Mit Heidelberg verbunden: Georg-Büchner-Preisträger Wilhelm Genazino wird 75
Von Peter Mohr
Heidelberg. Wilhelm Genazino ist vielfach mit der Rhein-Neckar-Region verbunden. Am 22. Januar 1943 in Mannheim geboren, absolvierte er in der Heidelberger Rhein-Neckar-Zeitung ein Volontariat. Ab 1998 lebte er für sechs Jahre in Heidelberg, wo er im Jahr 2014 der siebzehnte Poetikdozent war.
Genazino hat die melancholischen, zum Selbstmitleid neigenden Flaneure in der deutschsprachigen Gegenwartsliteratur salonfähig gemacht. Immer etwas neurotisch, dem ganz normalen Wahnsinn nahe, jedoch empfindsam, so schickt er seine biederen Alltags-Protagonisten durch leicht elegische Romane.
Der nun 75-jährige Autor passt nicht in den immer schnelllebigeren Literaturbetrieb - weder mit seinen leisen Tönen noch mit seinen unkonventionellen, allen literarischen Moden zuwider laufenden fragilen Werken.
Seit das "Literarische Quartett" im ZDF 2001 seinen Roman "Ein Regenschirm für einen Tag" hoch gelobt hatte, ging es mit der Anerkennung und den Verkaufszahlen bergauf. 2003 erhielt Genazino den Berliner Fontane-Preis, 2004 den Büchner-Preis, 2007 den Kleist-Preis.

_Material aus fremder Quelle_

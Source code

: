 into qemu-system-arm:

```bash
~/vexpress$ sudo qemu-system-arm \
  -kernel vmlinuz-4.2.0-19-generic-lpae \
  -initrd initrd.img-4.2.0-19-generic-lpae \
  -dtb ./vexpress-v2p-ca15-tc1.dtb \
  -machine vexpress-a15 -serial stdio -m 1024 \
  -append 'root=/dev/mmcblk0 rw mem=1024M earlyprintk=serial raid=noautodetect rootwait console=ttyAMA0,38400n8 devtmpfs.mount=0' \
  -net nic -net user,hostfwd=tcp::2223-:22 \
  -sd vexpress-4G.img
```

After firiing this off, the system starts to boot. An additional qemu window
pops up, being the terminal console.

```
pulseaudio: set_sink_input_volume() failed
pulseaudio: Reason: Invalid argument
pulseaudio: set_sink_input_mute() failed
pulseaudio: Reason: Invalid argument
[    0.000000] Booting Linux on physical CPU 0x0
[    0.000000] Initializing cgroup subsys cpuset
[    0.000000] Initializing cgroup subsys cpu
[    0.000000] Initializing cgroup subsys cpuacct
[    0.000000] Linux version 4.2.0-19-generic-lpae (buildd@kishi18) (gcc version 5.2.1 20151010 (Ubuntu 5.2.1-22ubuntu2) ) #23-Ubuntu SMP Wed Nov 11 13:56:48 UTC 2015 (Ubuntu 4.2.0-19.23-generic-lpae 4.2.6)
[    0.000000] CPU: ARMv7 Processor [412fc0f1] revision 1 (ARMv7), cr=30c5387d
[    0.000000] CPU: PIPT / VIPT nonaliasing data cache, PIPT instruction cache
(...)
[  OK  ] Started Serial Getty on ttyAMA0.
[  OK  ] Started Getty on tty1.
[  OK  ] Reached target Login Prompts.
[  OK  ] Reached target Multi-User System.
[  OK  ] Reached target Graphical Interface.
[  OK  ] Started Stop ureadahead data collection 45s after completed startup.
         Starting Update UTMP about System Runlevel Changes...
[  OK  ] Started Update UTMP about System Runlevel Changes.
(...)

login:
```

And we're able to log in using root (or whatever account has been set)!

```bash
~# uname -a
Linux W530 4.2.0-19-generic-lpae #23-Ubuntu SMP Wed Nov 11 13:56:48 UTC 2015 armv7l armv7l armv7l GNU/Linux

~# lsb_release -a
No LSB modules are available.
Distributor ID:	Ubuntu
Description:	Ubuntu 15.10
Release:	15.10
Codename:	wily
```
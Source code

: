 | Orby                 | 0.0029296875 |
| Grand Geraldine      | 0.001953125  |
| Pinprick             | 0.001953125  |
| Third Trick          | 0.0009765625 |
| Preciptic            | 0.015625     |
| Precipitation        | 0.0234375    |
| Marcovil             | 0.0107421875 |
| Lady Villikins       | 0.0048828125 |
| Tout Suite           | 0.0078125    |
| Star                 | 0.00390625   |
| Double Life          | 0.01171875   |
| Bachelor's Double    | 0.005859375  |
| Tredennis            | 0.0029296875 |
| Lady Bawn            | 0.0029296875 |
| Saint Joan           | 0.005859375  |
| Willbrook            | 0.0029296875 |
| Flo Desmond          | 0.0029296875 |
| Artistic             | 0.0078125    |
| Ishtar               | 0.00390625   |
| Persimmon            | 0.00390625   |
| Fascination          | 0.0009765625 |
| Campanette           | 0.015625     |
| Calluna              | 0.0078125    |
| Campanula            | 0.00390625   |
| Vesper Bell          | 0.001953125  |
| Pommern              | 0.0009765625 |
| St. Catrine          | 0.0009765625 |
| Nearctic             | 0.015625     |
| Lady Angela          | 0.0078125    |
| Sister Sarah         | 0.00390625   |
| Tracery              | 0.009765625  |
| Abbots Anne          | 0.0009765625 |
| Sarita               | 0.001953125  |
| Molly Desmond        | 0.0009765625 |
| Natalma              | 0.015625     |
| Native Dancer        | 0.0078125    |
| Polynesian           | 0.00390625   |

Flaneure mit gut geschultem Auge sind häufig die Protagonisten in Genazinos stillen, ausgefeilten Werken mit ihrem Hang zur Melancholie. Von der Ende der 1970er Jahre erschienenen Trilogie um den Angestellten Abschaffel bis hin zum Roman "Außer uns spricht niemand über uns" (2016) stehen liebenswerte Verlierer im Mittelpunkt, deren Lebensträume wie Seifenblasen zerplatzten.
Mithilfe von Alltagsbanalitäten, die einen leicht absurden Touch tragen (ein Fleck, eine Wimper, ein paar Schuhbänder, ein verlorenes Ohr), zeichnet Genazino mit beinahe fotografischer Präzision Veränderungen nach. Diese subtile "Prosa des Auges" nimmt in ihren Auswüchsen nicht selten kafkaeske Züge an.